## WORK REQUIRED
Reproduce all of the entries character for character, while leaving out any pictures they contain.

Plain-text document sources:
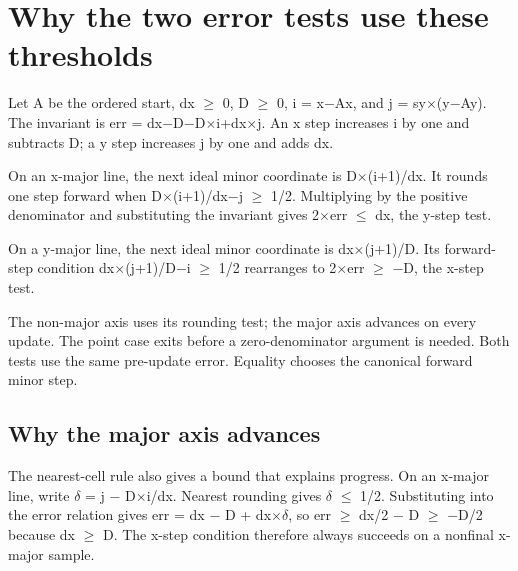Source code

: \section{Why the two error tests use these
  thresholds}\label{007-bresenham-line-x-derivation-why-the-two-error-tests-use-these-thresholds}

Let A be the ordered start, dx \ensuremath{\geq} 0, D \ensuremath{\geq} 0, i = x\ensuremath{-}Ax, and j = sy\ensuremath{\times}(y\ensuremath{-}Ay).
The invariant is err = dx\ensuremath{-}D\ensuremath{-}D\ensuremath{\times}i+dx\ensuremath{\times}j. An x step increases i by one and
subtracts D; a y step increases j by one and adds dx.

On an x-major line, the next ideal minor coordinate is D\ensuremath{\times}(i+1)/dx. It
rounds one step forward when D\ensuremath{\times}(i+1)/dx\ensuremath{-}j \ensuremath{\geq} 1/2. Multiplying by the
positive denominator and substituting the invariant gives 2\ensuremath{\times}err \ensuremath{\leq} dx,
the y-step test.

On a y-major line, the next ideal minor coordinate is dx\ensuremath{\times}(j+1)/D. Its
forward-step condition dx\ensuremath{\times}(j+1)/D\ensuremath{-}i \ensuremath{\geq} 1/2 rearranges to 2\ensuremath{\times}err \ensuremath{\geq} \ensuremath{-}D, the
x-step test.

The non-major axis uses its rounding test; the major axis advances on
every update. The point case exits before a zero-denominator argument is
needed. Both tests use the same pre-update error. Equality chooses the
canonical forward minor step.

\subsection{Why the major axis
  advances}\label{007-bresenham-line-x-derivation-why-the-major-axis-advances}

The nearest-cell rule also gives a bound that explains progress. On an
x-major line, write \ensuremath{\delta} = j \ensuremath{-} D\ensuremath{\times}i/dx. Nearest rounding gives
\textbar \ensuremath{\delta}\textbar{} \ensuremath{\leq} 1/2. Substituting into the error relation gives
err = dx \ensuremath{-} D + dx\ensuremath{\times}\ensuremath{\delta}, so err \ensuremath{\geq} dx/2 \ensuremath{-} D \ensuremath{\geq} \ensuremath{-}D/2 because dx \ensuremath{\geq} D. The x-step
condition therefore always succeeds on a nonfinal x-major sample.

## SOLUTION TO THE PROBLEM
Source code

: \section{Why the two error tests use these
  thresholds}\label{007-bresenham-line-x-derivation-why-the-two-error-tests-use-these-thresholds}

Let A be the ordered start, dx \ensuremath{\geq} 0, D \ensuremath{\geq} 0, i = x\ensuremath{-}Ax, and j = sy\ensuremath{\times}(y\ensuremath{-}Ay).
The invariant is err = dx\ensuremath{-}D\ensuremath{-}D\ensuremath{\times}i+dx\ensuremath{\times}j. An x step increases i by one and
subtracts D; a y step increases j by one and adds dx.

On an x-major line, the next ideal minor coordinate is D\ensuremath{\times}(i+1)/dx. It
rounds one step forward when D\ensuremath{\times}(i+1)/dx\ensuremath{-}j \ensuremath{\geq} 1/2. Multiplying by the
positive denominator and substituting the invariant gives 2\ensuremath{\times}err \ensuremath{\leq} dx,
the y-step test.

On a y-major line, the next ideal minor coordinate is dx\ensuremath{\times}(j+1)/D. Its
forward-step condition dx\ensuremath{\times}(j+1)/D\ensuremath{-}i \ensuremath{\geq} 1/2 rearranges to 2\ensuremath{\times}err \ensuremath{\geq} \ensuremath{-}D, the
x-step test.

The non-major axis uses its rounding test; the major axis advances on
every update. The point case exits before a zero-denominator argument is
needed. Both tests use the same pre-update error. Equality chooses the
canonical forward minor step.

\subsection{Why the major axis
  advances}\label{007-bresenham-line-x-derivation-why-the-major-axis-advances}

The nearest-cell rule also gives a bound that explains progress. On an
x-major line, write \ensuremath{\delta} = j \ensuremath{-} D\ensuremath{\times}i/dx. Nearest rounding gives
\textbar \ensuremath{\delta}\textbar{} \ensuremath{\leq} 1/2. Substituting into the error relation gives
err = dx \ensuremath{-} D + dx\ensuremath{\times}\ensuremath{\delta}, so err \ensuremath{\geq} dx/2 \ensuremath{-} D \ensuremath{\geq} \ensuremath{-}D/2 because dx \ensuremath{\geq} D. The x-step
condition therefore always succeeds on a nonfinal x-major sample.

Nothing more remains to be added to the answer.